Primary yolk sac tumor of the retroperitoneum: A case report and review of the literature.

Abstract

Yolk sac tumor (YST), also known as an endodermal sinus tumor, is a rare malignant germ cell tumor. Primary retroperitoneal YST (PRYST) is extremely rare and, to the best of our knowledge, has only been described in case reports. The histogenesis of PRYST and the appropriate treatment strategy remain unclear due to the rarity of this type of tumor. The present study reports a case of YST in the retroperitoneum. A 19-year-old female presented with abdominal distension and edema of the lower limbs. A computed tomography scan revealed a large, solid mass located in the retroperitoneum.

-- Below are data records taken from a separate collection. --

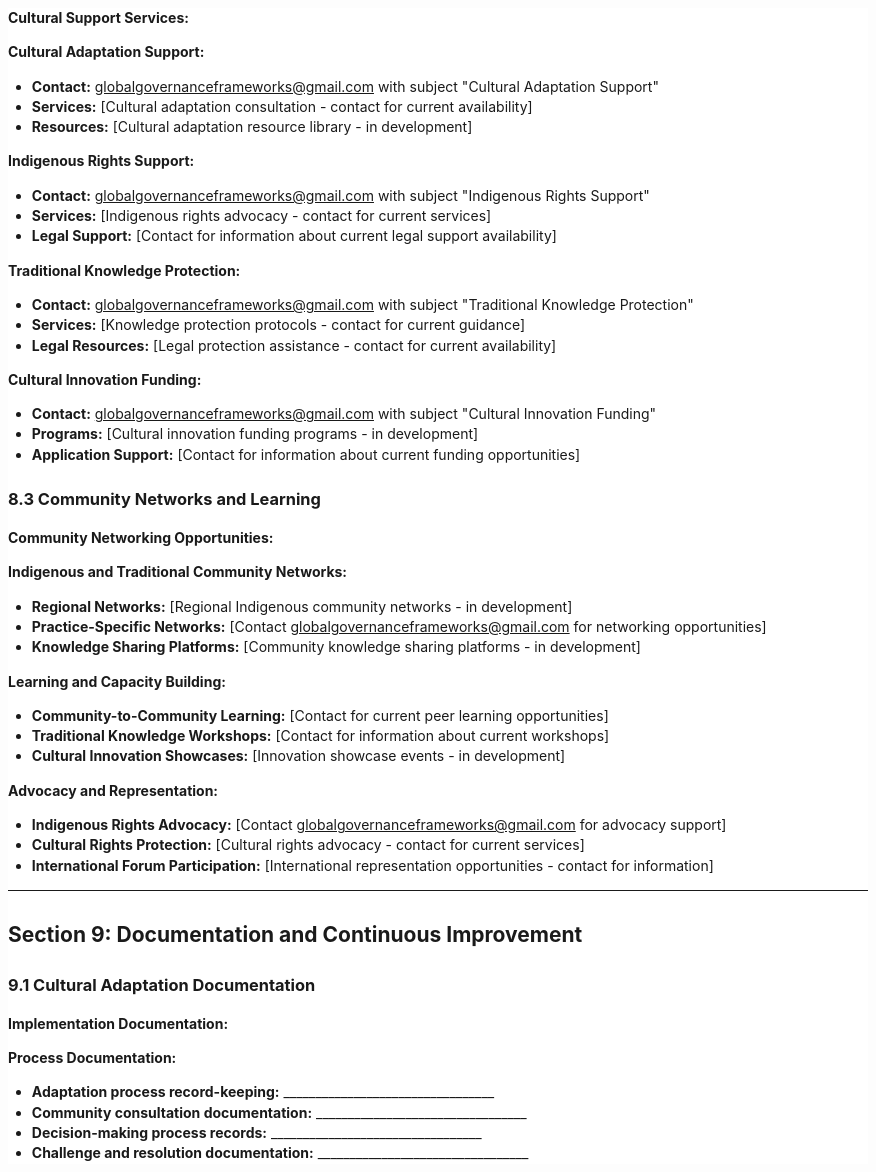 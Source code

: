 **Cultural Support Services:**

**Cultural Adaptation Support:**
- **Contact:** globalgovernanceframeworks@gmail.com with subject "Cultural Adaptation Support"
- **Services:** [Cultural adaptation consultation - contact for current availability]
- **Resources:** [Cultural adaptation resource library - in development]

**Indigenous Rights Support:**
- **Contact:** globalgovernanceframeworks@gmail.com with subject "Indigenous Rights Support"
- **Services:** [Indigenous rights advocacy - contact for current services]
- **Legal Support:** [Contact for information about current legal support availability]

**Traditional Knowledge Protection:**
- **Contact:** globalgovernanceframeworks@gmail.com with subject "Traditional Knowledge Protection"
- **Services:** [Knowledge protection protocols - contact for current guidance]
- **Legal Resources:** [Legal protection assistance - contact for current availability]

**Cultural Innovation Funding:**
- **Contact:** globalgovernanceframeworks@gmail.com with subject "Cultural Innovation Funding"
- **Programs:** [Cultural innovation funding programs - in development]
- **Application Support:** [Contact for information about current funding opportunities]

### 8.3 Community Networks and Learning

**Community Networking Opportunities:**

**Indigenous and Traditional Community Networks:**
- **Regional Networks:** [Regional Indigenous community networks - in development]
- **Practice-Specific Networks:** [Contact globalgovernanceframeworks@gmail.com for networking opportunities]
- **Knowledge Sharing Platforms:** [Community knowledge sharing platforms - in development]

**Learning and Capacity Building:**
- **Community-to-Community Learning:** [Contact for current peer learning opportunities]
- **Traditional Knowledge Workshops:** [Contact for information about current workshops]
- **Cultural Innovation Showcases:** [Innovation showcase events - in development]

**Advocacy and Representation:**
- **Indigenous Rights Advocacy:** [Contact globalgovernanceframeworks@gmail.com for advocacy support]
- **Cultural Rights Protection:** [Cultural rights advocacy - contact for current services]
- **International Forum Participation:** [International representation opportunities - contact for information]

---

## Section 9: Documentation and Continuous Improvement

### 9.1 Cultural Adaptation Documentation

**Implementation Documentation:**

**Process Documentation:**
- **Adaptation process record-keeping:** _________________________________
- **Community consultation documentation:** _________________________________
- **Decision-making process records:** _________________________________
- **Challenge and resolution documentation:** _________________________________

The tumor size was 20×25×30 cm and widespread metastasis was identified during the exploratory laparotomy. The postoperative histopathology report showed a malignant retroperitoneal tumor (although a YST was initially considered). The patient underwent three surgical procedures and 17 cycles of five different chemotherapy regimens. The patient succumbed to cachexia, which was due to tumor recurrence, and liver and spleen metastases 21 months after diagnosis. PRYST may relapse following surgical treatment; however, surgical resection is currently the optimal treatment method. In this case, bleomycin, etoposide and cisplatin; bleomycin, vincristine and cisplatin; and vincristine and cisplatin chemotherapy regimens were effective for the patient with PRYST, although the tumor was not completely resected. α-fetoprotein (AFP) is an important tumor marker for monitoring PRYST recurrence and observation of elevated serum AFP levels during chemotherapy indicates a poor prognosis.